陈新阳摆手让他别说话,把收音机贴到耳朵边。林羽从对讲机里听到转播——几个基地联合设了集合点,有物资,有医疗,有临时住所。
铁柱插了一句:“多远?”
“没说。”陈新阳把收音机放下。
大福在物资车上喊了一嗓子:“粮食撑两天。水也快见底了。”
陈新阳看了一眼天。太阳挂在正东边,还没到最高处。“加速。天黑之前赶到。”
苏晴坐在物资车里头,本子摊在腿上。四十一斤米,盐三斤半,罐头六个。
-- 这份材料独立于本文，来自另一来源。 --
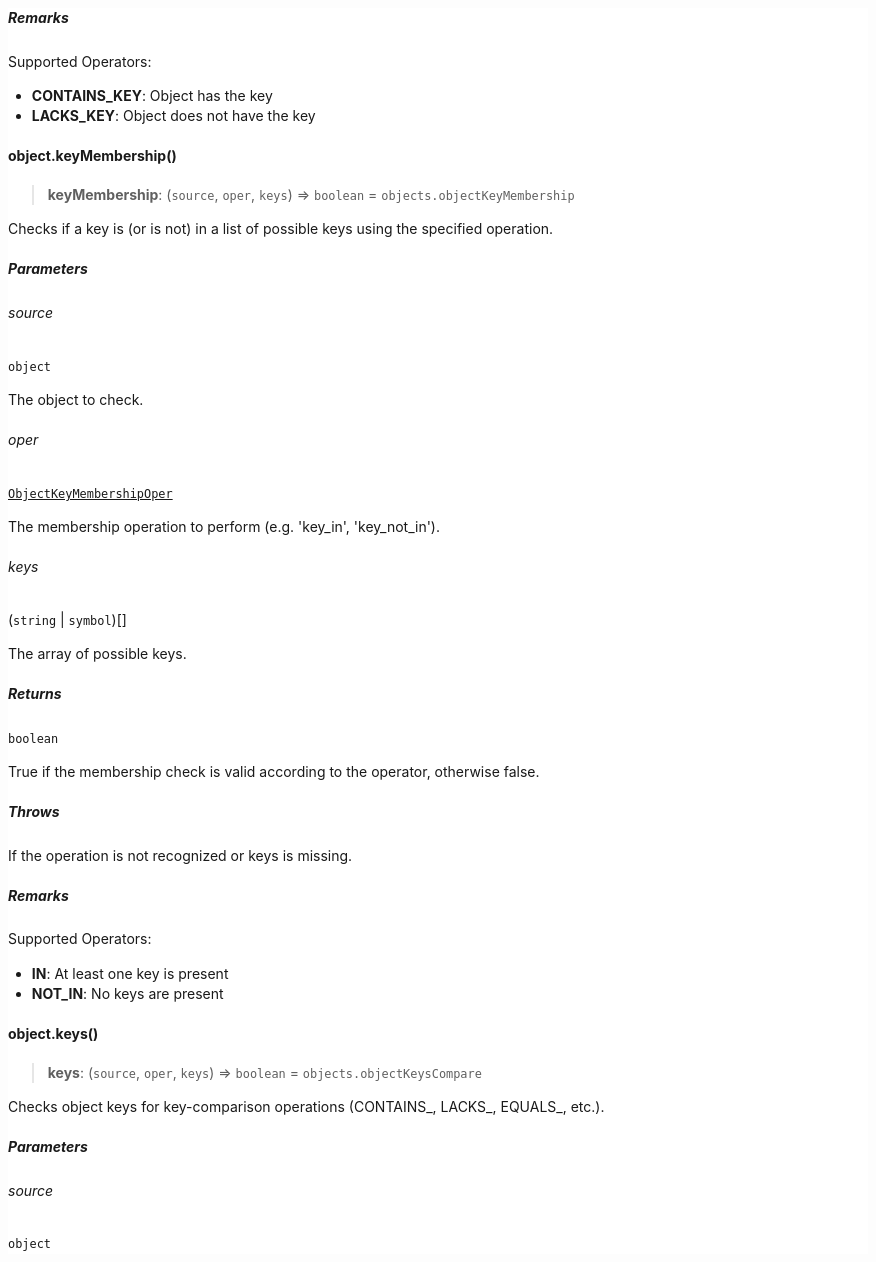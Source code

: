 ##### Remarks

Supported Operators:
- **CONTAINS_KEY**: Object has the key
- **LACKS_KEY**: Object does not have the key

#### object.keyMembership()

> **keyMembership**: (`source`, `oper`, `keys`) => `boolean` = `objects.objectKeyMembership`

Checks if a key is (or is not) in a list of possible keys using the specified operation.

##### Parameters

###### source

`object`

The object to check.

###### oper

[`ObjectKeyMembershipOper`](../../objects/enums/type-aliases/ObjectKeyMembershipOper.md)

The membership operation to perform (e.g. 'key_in', 'key_not_in').

###### keys

(`string` \| `symbol`)[]

The array of possible keys.

##### Returns

`boolean`

True if the membership check is valid according to the operator, otherwise false.

##### Throws

If the operation is not recognized or keys is missing.

##### Remarks

Supported Operators:
- **IN**: At least one key is present
- **NOT_IN**: No keys are present

#### object.keys()

> **keys**: (`source`, `oper`, `keys`) => `boolean` = `objects.objectKeysCompare`

Checks object keys for key-comparison operations (CONTAINS_, LACKS_, EQUALS_, etc.).

##### Parameters

###### source

`object`
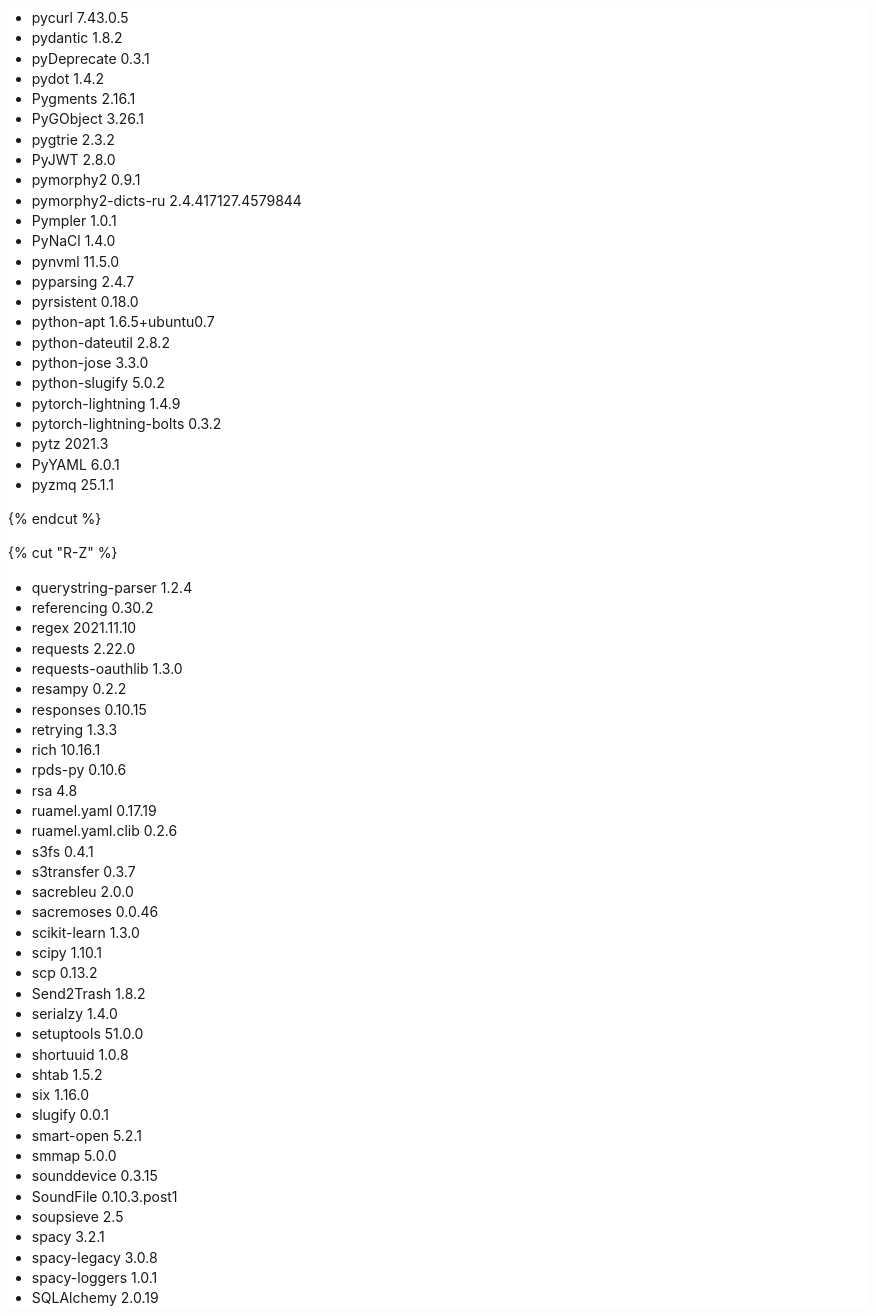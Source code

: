 * pycurl 7.43.0.5
* pydantic 1.8.2
* pyDeprecate 0.3.1
* pydot 1.4.2
* Pygments 2.16.1
* PyGObject 3.26.1
* pygtrie 2.3.2
* PyJWT 2.8.0
* pymorphy2 0.9.1
* pymorphy2-dicts-ru 2.4.417127.4579844
* Pympler 1.0.1
* PyNaCl 1.4.0
* pynvml 11.5.0
* pyparsing 2.4.7
* pyrsistent 0.18.0
* python-apt 1.6.5+ubuntu0.7
* python-dateutil 2.8.2
* python-jose 3.3.0
* python-slugify 5.0.2
* pytorch-lightning 1.4.9
* pytorch-lightning-bolts 0.3.2
* pytz 2021.3
* PyYAML 6.0.1
* pyzmq 25.1.1

{% endcut %}

{% cut "R-Z" %}

* querystring-parser 1.2.4
* referencing 0.30.2
* regex 2021.11.10
* requests 2.22.0
* requests-oauthlib 1.3.0
* resampy 0.2.2
* responses 0.10.15
* retrying 1.3.3
* rich 10.16.1
* rpds-py 0.10.6
* rsa 4.8
* ruamel.yaml 0.17.19
* ruamel.yaml.clib 0.2.6
* s3fs 0.4.1
* s3transfer 0.3.7
* sacrebleu 2.0.0
* sacremoses 0.0.46
* scikit-learn 1.3.0
* scipy 1.10.1
* scp 0.13.2
* Send2Trash 1.8.2
* serialzy 1.4.0
* setuptools 51.0.0
* shortuuid 1.0.8
* shtab 1.5.2
* six 1.16.0
* slugify 0.0.1
* smart-open 5.2.1
* smmap 5.0.0
* sounddevice 0.3.15
* SoundFile 0.10.3.post1
* soupsieve 2.5
* spacy 3.2.1
* spacy-legacy 3.0.8
* spacy-loggers 1.0.1
* SQLAlchemy 2.0.19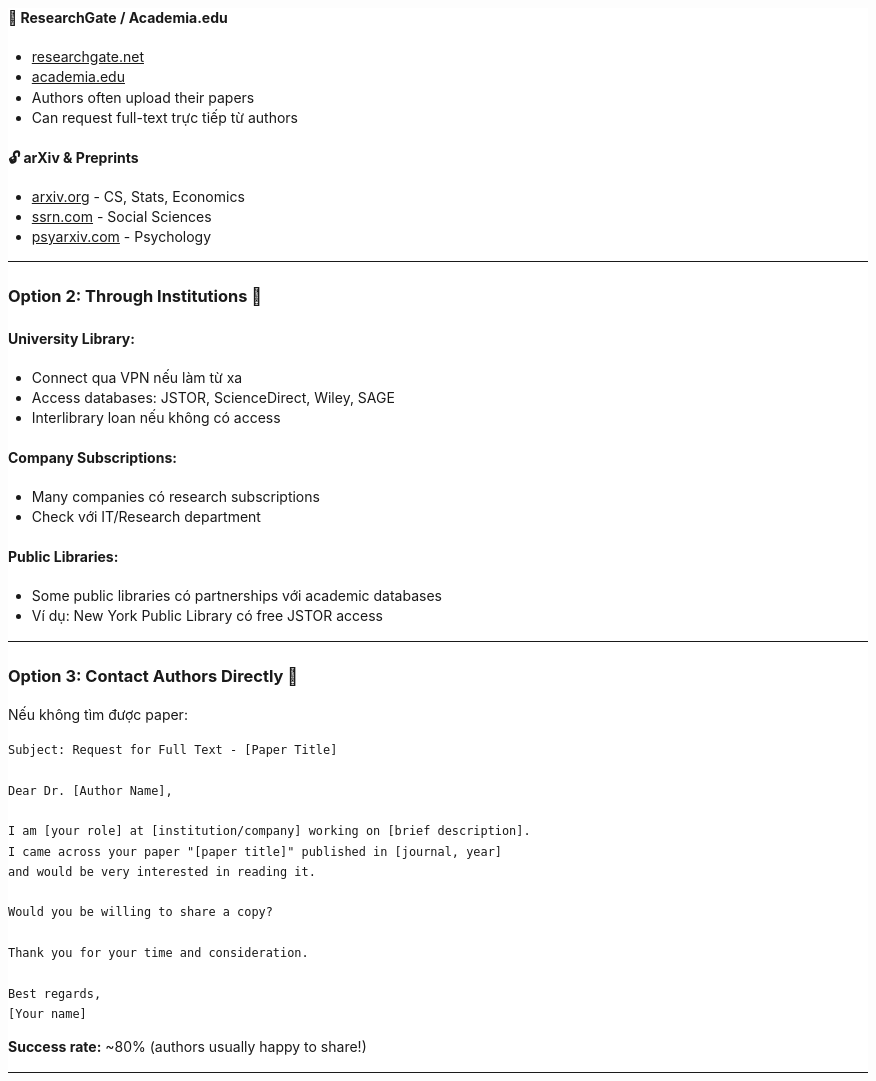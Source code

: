 #### 👥 ResearchGate / Academia.edu
- [researchgate.net](https://www.researchgate.net)
- [academia.edu](https://www.academia.edu)
- Authors often upload their papers
- Can request full-text trực tiếp từ authors

#### 🔓 arXiv & Preprints
- [arxiv.org](https://arxiv.org) - CS, Stats, Economics
- [ssrn.com](https://www.ssrn.com) - Social Sciences
- [psyarxiv.com](https://psyarxiv.com) - Psychology

---

### Option 2: Through Institutions 🏫

#### University Library:
- Connect qua VPN nếu làm từ xa
- Access databases: JSTOR, ScienceDirect, Wiley, SAGE
- Interlibrary loan nếu không có access

#### Company Subscriptions:
- Many companies có research subscriptions
- Check với IT/Research department

#### Public Libraries:
- Some public libraries có partnerships với academic databases
- Ví dụ: New York Public Library có free JSTOR access

---

### Option 3: Contact Authors Directly 📧

Nếu không tìm được paper:
```
Subject: Request for Full Text - [Paper Title]

Dear Dr. [Author Name],

I am [your role] at [institution/company] working on [brief description].
I came across your paper "[paper title]" published in [journal, year]
and would be very interested in reading it.

Would you be willing to share a copy?

Thank you for your time and consideration.

Best regards,
[Your name]
```

**Success rate:** ~80% (authors usually happy to share!)

---
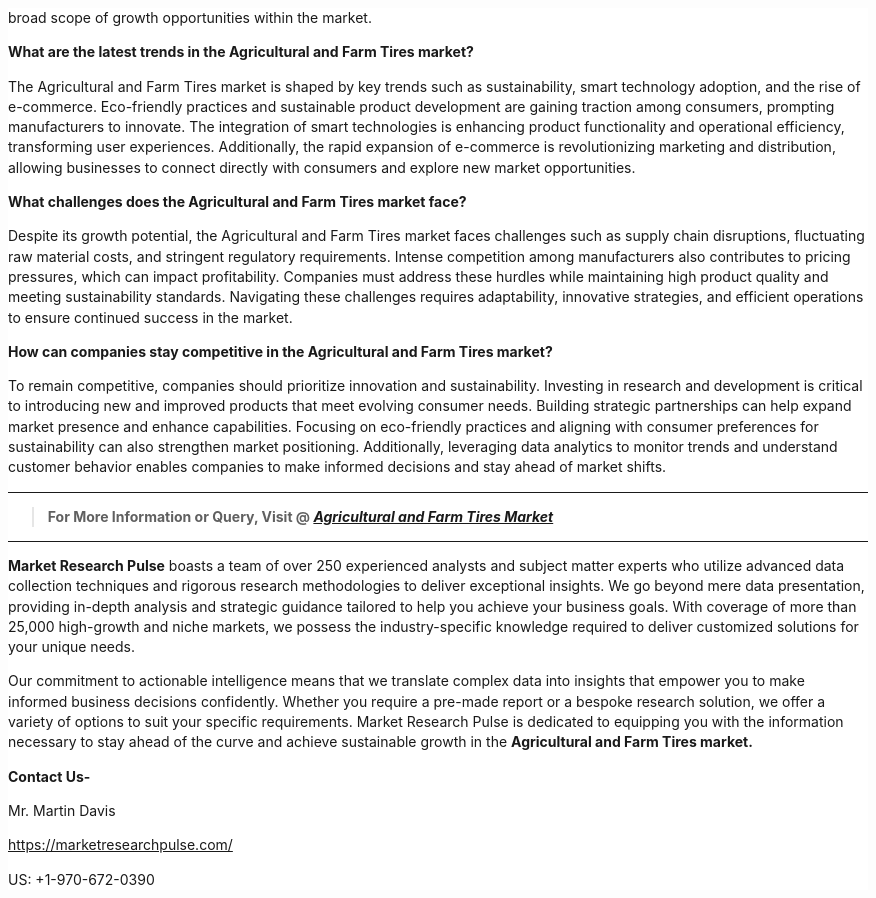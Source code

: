 broad scope of growth opportunities within the market.</p><p><strong>What are the latest trends in the Agricultural and Farm Tires market?</strong></p><p>The Agricultural and Farm Tires market is shaped by key trends such as sustainability, smart technology adoption, and the rise of e-commerce. Eco-friendly practices and sustainable product development are gaining traction among consumers, prompting manufacturers to innovate. The integration of smart technologies is enhancing product functionality and operational efficiency, transforming user experiences. Additionally, the rapid expansion of e-commerce is revolutionizing marketing and distribution, allowing businesses to connect directly with consumers and explore new market opportunities.</p><p><strong>What challenges does the Agricultural and Farm Tires market face?</strong></p><p>Despite its growth potential, the Agricultural and Farm Tires market faces challenges such as supply chain disruptions, fluctuating raw material costs, and stringent regulatory requirements. Intense competition among manufacturers also contributes to pricing pressures, which can impact profitability. Companies must address these hurdles while maintaining high product quality and meeting sustainability standards. Navigating these challenges requires adaptability, innovative strategies, and efficient operations to ensure continued success in the market.</p><p><strong>How can companies stay competitive in the Agricultural and Farm Tires market?</strong></p><p>To remain competitive, companies should prioritize innovation and sustainability. Investing in research and development is critical to introducing new and improved products that meet evolving consumer needs. Building strategic partnerships can help expand market presence and enhance capabilities. Focusing on eco-friendly practices and aligning with consumer preferences for sustainability can also strengthen market positioning. Additionally, leveraging data analytics to monitor trends and understand customer behavior enables companies to make informed decisions and stay ahead of market shifts.</p><hr /><blockquote><p><strong>For More Information or Query, Visit @&nbsp;<em><a href="https://marketresearchpulse.com/report/83966/agricultural-and-farm-tires-market?utm_source=Linkedin&utm_medium=025">Agricultural and Farm Tires Market</a></em></strong></p></blockquote><hr /><p><strong>Market Research Pulse</strong> boasts a team of over 250 experienced analysts and subject matter experts who utilize advanced data collection techniques and rigorous research methodologies to deliver exceptional insights. We go beyond mere data presentation, providing in-depth analysis and strategic guidance tailored to help you achieve your business goals. With coverage of more than 25,000 high-growth and niche markets, we possess the industry-specific knowledge required to deliver customized solutions for your unique needs.</p><p>Our commitment to actionable intelligence means that we translate complex data into insights that empower you to make informed business decisions confidently. Whether you require a pre-made report or a bespoke research solution, we offer a variety of options to suit your specific requirements. Market Research Pulse is dedicated to equipping you with the information necessary to stay ahead of the curve and achieve sustainable growth in the <strong>Agricultural and Farm Tires market.</strong></p><p><strong>Contact Us-</strong></p><p>Mr. Martin Davis</p><p>https://marketresearchpulse.com/</p><p>US: +1-970-672-0390</p>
她把数字一笔一笔写上去,字很小,挤在格子里。写完了又从头看了一遍。
王老坐在她旁边,等她算完了,开口:“够撑几天?”
“省着吃,五天。”
王老没接话。
苏晴把本子合上,手摸进口袋。两块饼干,她自己那份,一直没舍得动。指头碰到包装纸,捏了捏,又松开了。
路两边还是枯草黄土。但地上出现了新的车辙印,很多条,交叉着往前延伸。还有脚印,被压断的草茬子。有人从这儿过去过,而且不久。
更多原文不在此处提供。